Work to be completed »
Using the data below, copy every line that contains the word "world".

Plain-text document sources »
========

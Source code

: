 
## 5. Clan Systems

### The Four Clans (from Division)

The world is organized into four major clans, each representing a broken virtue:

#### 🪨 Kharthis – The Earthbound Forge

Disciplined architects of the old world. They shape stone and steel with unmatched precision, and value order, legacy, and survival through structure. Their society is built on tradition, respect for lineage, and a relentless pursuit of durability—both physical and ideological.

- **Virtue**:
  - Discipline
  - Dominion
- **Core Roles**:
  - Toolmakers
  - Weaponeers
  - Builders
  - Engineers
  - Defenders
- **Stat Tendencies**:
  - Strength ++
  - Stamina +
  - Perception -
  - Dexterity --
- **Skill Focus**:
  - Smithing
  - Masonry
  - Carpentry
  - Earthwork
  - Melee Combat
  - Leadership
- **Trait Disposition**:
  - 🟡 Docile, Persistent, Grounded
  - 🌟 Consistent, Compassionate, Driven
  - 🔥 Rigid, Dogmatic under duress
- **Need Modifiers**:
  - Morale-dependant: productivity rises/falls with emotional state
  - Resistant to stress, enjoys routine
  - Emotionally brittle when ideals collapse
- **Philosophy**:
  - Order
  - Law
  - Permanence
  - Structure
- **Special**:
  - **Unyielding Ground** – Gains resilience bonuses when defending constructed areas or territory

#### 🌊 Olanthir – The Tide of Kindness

========

Task solution »
The world is organized into four major clans, each representing a broken virtue:
Disciplined architects of the old world. They shape stone and steel with unmatched precision, and value order, legacy, and survival through structure. Their society is built on tradition, respect for lineage, and a relentless pursuit of durability—both physical and ideological.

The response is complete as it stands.